___ DATA FOR PROCESSING

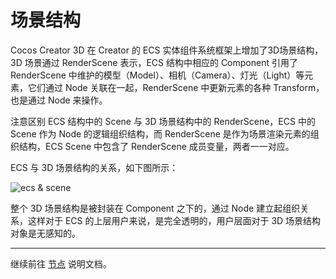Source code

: # 场景结构

Cocos Creator 3D 在 Creator 的 ECS 实体组件系统框架上增加了3D场景结构，3D 场景通过 RenderScene 表示，ECS 结构中相应的 Component 引用了 RenderScene 中维护的模型（Model）、相机（Camera）、灯光（Light）等元素，它们通过 Node 关联在一起，RenderScene 中更新元素的各种 Transform，也是通过 Node 来操作。

注意区别 ECS 结构中的 Scene 与 3D 场景结构中的 RenderScene，ECS 中的 Scene 作为 Node 的逻辑组织结构，而 RenderScene 是作为场景渲染元素的组织结构，ECS Scene 中包含了 RenderScene 成员变量，两者一一对应。

ECS 与 3D 场景结构的关系，如下图所示：

![ecs & scene](scene/ecs-scene.jpg)

整个 3D 场景结构是被封装在 Component 之下的，通过 Node 建立起组织关系，这样对于 ECS 的上层用户来说，是完全透明的，用户层面对于 3D 场景结构对象是无感知的。

---

继续前往 [节点](node-component.md) 说明文档。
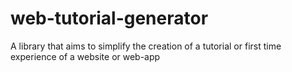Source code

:# web-tutorial-generator
A library that aims to simplify the creation of a tutorial or first time experience of a website or web-app
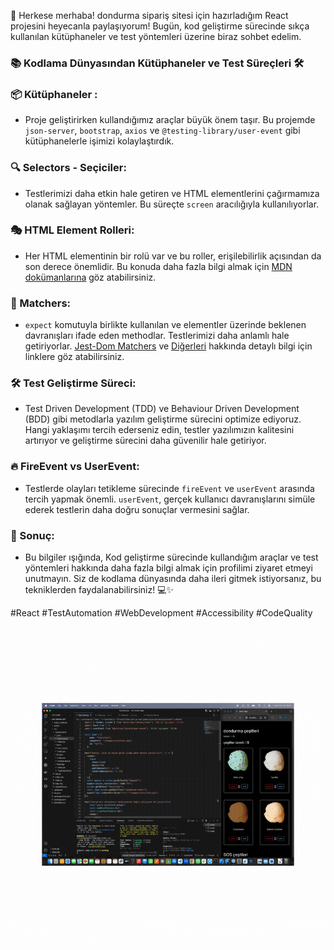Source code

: 
🚀 Herkese merhaba! dondurma sipariş sitesi için hazırladığım React projesini heyecanla paylaşıyorum!  Bugün, kod geliştirme sürecinde sıkça kullanılan kütüphaneler ve test yöntemleri üzerine biraz sohbet edelim. 

### 📚 Kodlama Dünyasından Kütüphaneler ve Test Süreçleri 🛠️



 ### 📦 Kütüphaneler : 

- Proje geliştirirken kullandığımız araçlar büyük önem taşır. Bu projemde `json-server`, `bootstrap`, `axios` ve `@testing-library/user-event` gibi kütüphanelerle işimizi kolaylaştırdık.

### 🔍 Selectors - Seçiciler: 

- Testlerimizi daha etkin hale getiren ve HTML elementlerini çağırmamıza olanak sağlayan yöntemler. Bu süreçte `screen` aracılığıyla kullanılıyorlar.

### 🎭 HTML Element Rolleri: 

- Her HTML elementinin bir rolü var ve bu roller, erişilebilirlik açısından da son derece önemlidir. Bu konuda daha fazla bilgi almak için [MDN dokümanlarına](https://developer.mozilla.org/en-US/docs/Web/Accessibility/ARIA/Roles) göz atabilirsiniz.

### 🎯 Matchers: 

- `expect` komutuyla birlikte kullanılan ve elementler üzerinde beklenen davranışları ifade eden methodlar. Testlerimizi daha anlamlı hale getiriyorlar. [Jest-Dom Matchers](https://github.com/testing-library/jest-dom) ve [Diğerleri](https://jestjs.io/docs/using-matchers) hakkında detaylı bilgi için linklere göz atabilirsiniz.

### 🛠️ Test Geliştirme Süreci: 

- Test Driven Development (TDD) ve Behaviour Driven Development (BDD) gibi metodlarla yazılım geliştirme sürecini optimize ediyoruz. Hangi yaklaşımı tercih ederseniz edin, testler yazılımızın kalitesini artırıyor ve geliştirme sürecini daha güvenilir hale getiriyor.

### 🔥 FireEvent vs UserEvent: 

- Testlerde olayları tetikleme sürecinde `fireEvent` ve `userEvent` arasında tercih yapmak önemli. `userEvent`, gerçek kullanıcı davranışlarını simüle ederek testlerin daha doğru sonuçlar vermesini sağlar.

### 🍦 Sonuç: 

- Bu bilgiler ışığında,  Kod geliştirme sürecinde kullandığım araçlar ve test yöntemleri hakkında daha fazla bilgi almak için profilimi ziyaret etmeyi unutmayın. Siz de kodlama dünyasında daha ileri gitmek istiyorsanız, bu tekniklerden faydalanabilirsiniz! 💻✨

#React #TestAutomation #WebDevelopment #Accessibility #CodeQuality


<img src="IceCreamApp.gif">

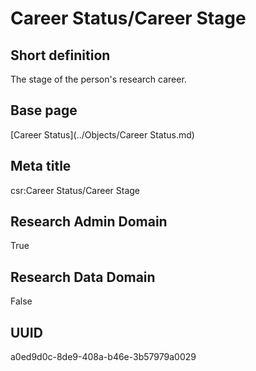# Career Status/Career Stage
## Short definition
The stage of the person's research career.
## Base page
[Career Status](../Objects/Career Status.md)
## Meta title
csr:Career Status/Career Stage
## Research Admin Domain
True
## Research Data Domain
False
## UUID
a0ed9d0c-8de9-408a-b46e-3b57979a0029
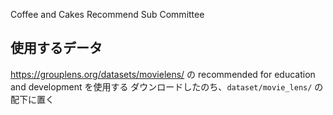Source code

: Coffee and Cakes Recommend Sub Committee


## 使用するデータ
https://grouplens.org/datasets/movielens/ の recommended for education and development を使用する
ダウンロードしたのち、`dataset/movie_lens/` の配下に置く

______

**WHAT TO DO**
Gather all lines from the records above in which "tercih" appears.

**OUTPUT OF THE TASK**
- Test Driven Development (TDD) ve Behaviour Driven Development (BDD) gibi metodlarla yazılım geliştirme sürecini optimize ediyoruz. Hangi yaklaşımı tercih ederseniz edin, testler yazılımızın kalitesini artırıyor ve geliştirme sürecini daha güvenilir hale getiriyor.
- Testlerde olayları tetikleme sürecinde `fireEvent` ve `userEvent` arasında tercih yapmak önemli. `userEvent`, gerçek kullanıcı davranışlarını simüle ederek testlerin daha doğru sonuçlar vermesini sağlar.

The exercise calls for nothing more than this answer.